To reach Valdez by road, travelers must take the Richardson Highway, which starts at mile 0 in Valdez and leads 364 miles to Fairbanks, Alaska. Only a few miles outside Valdez the Richardson Highway passes through nearby Keystone Canyon and Worthington Glacier. Two natural wonders that make the drive to Valdez a spectacular road trip. Keystone Canyon has a number of very tall waterfalls that cascade down the sheer walls. The most impressive of which is Bridal Veil falls at mile 13.5 of the Richardson Highway. Worthington Glacier is at mile 29 in the Thompson Pass, which is the highest pass on the Richardson Highway.

Driving to Valdez from Anchorage is 304 miles via the Richardson Highway (115 miles) and the Glenn Highway (189 miles).

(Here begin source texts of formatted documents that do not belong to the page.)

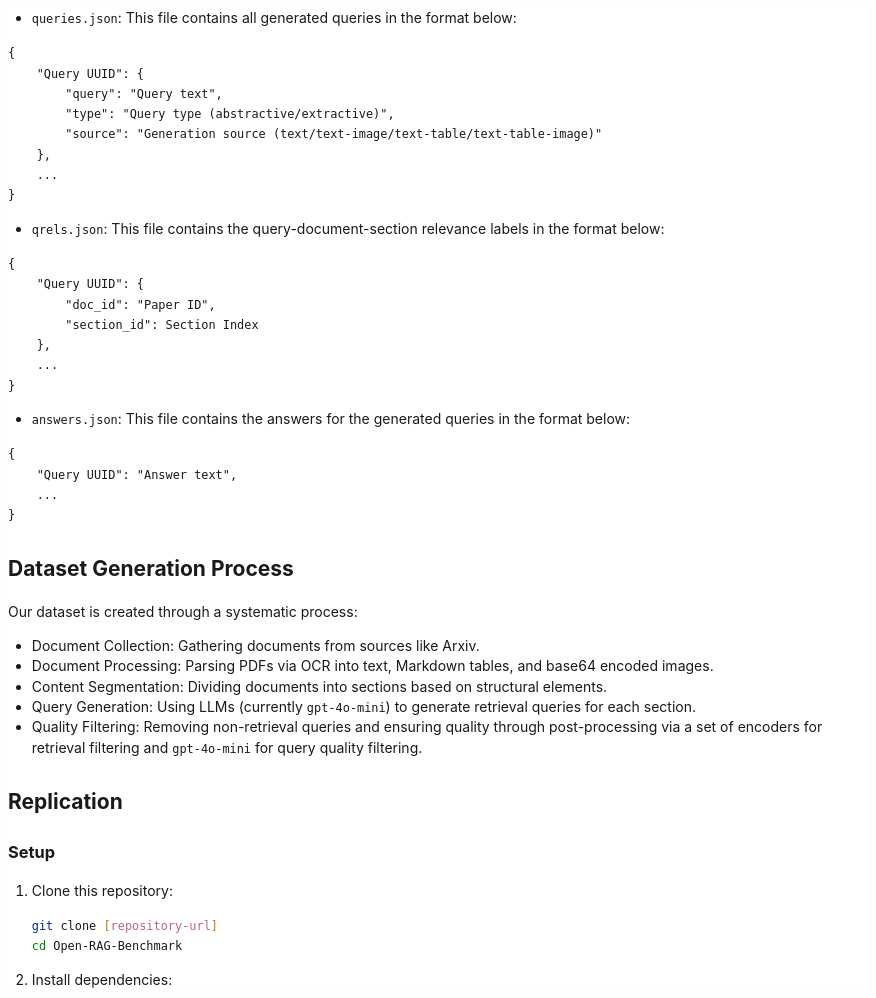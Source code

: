 - `queries.json`: This file contains all generated queries in the format below:
```
{
	"Query UUID": {
		"query": "Query text",
		"type": "Query type (abstractive/extractive)",
		"source": "Generation source (text/text-image/text-table/text-table-image)"
	},
	...
}
```

- `qrels.json`: This file contains the query-document-section relevance labels in the format below:
```
{
	"Query UUID": {
		"doc_id": "Paper ID",
		"section_id": Section Index
	},
	...
}
```

- `answers.json`: This file contains the answers for the generated queries in the format below:
```
{
	"Query UUID": "Answer text",
	...
}
```

## Dataset Generation Process
Our dataset is created through a systematic process:
- Document Collection: Gathering documents from sources like Arxiv.
- Document Processing: Parsing PDFs via OCR into text, Markdown tables, and base64 encoded images.
- Content Segmentation: Dividing documents into sections based on structural elements.
- Query Generation: Using LLMs (currently `gpt-4o-mini`) to generate retrieval queries for each section.
- Quality Filtering: Removing non-retrieval queries and ensuring quality through post-processing via a set of encoders for retrieval filtering and `gpt-4o-mini` for query quality filtering.

## Replication
### Setup
1. Clone this repository:

    ```bash
    git clone [repository-url]
    cd Open-RAG-Benchmark
    ```

2. Install dependencies:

By air, it is only 119 miles.

Valdez Alaska is internationally famous for two main reasons: first, it was severely affected by the March 1964 Good Friday earthquake in Prince William Sound, which was the second most powerful earthquake ever recorded (9.2 magnitude). The earthquake resulted in a tsunami that destroyed the original city, killing 30 people. Rather than abandon their town, Valdez residents elected to simply move it—literally—four miles away. They chose a rock-firm area which had been suggested as an alternate location for the town in 1911. Some moved their older homes but most built new, modern structures.

Secondly, Valdez was also severely affected by the 1989 Exxon Valdez oil tanker spill that took place in Prince William Sound. This oil spill was the largest oil spill in U.S. history at the time and severely affected the eco-system and marine life of the Sound for years.

What is Valdez Alaska Known for?

Valdez Alaska is known for many things. It was one of the towns most affected by the 1964 Good Friday Earthquake, which is the second most powerful earthquake ever recorded. It was also the site of the Exxon Valdez oil tanker spill in 1989. These days Valdez is most known for it’s beautiful scenery, and proximity to the Columbia and Mears Glaciers.

What is there to do in Valdez Alaska?

Some of the top things to do in Valdez:

How far is Valdez from Anchorage?

By air Valdez is a quick 120 mile flight, but by road it is a 304 mile drive via the Glenn Highway and Richardson Highway and will take 5-6 hours.

How far is Valdez from Fairbanks?

Valdez is 366 miles from Fairbanks on the Richardson Highway.

Valdez Convention & Visitor Bureau is an excellent place to begin your stay in Valdez. 309 Fairbanks Drive. Open year-round. 907-835-2984

The city was named in 1790 by Senor Fidalgo for the celebrated Spanish naval officer Antonio Valdez y Basan. In 1898 it became a debarkation point for prospectors seeking a route to Dawson City and the Klondike gold fields. Gold was soon discovered in the area and the city was incorporated in 1901.
Miners and supply packers founded the community of Valdez at the turn of the century. In 1899, a pack trail was opened from the town to the gold fields in the upper Yukon basin and became Alaska’s first highway, the Richardson.  It had several names as it was known first as the Eagle Trail, and later as Valdez-Fairbanks Wagon Road.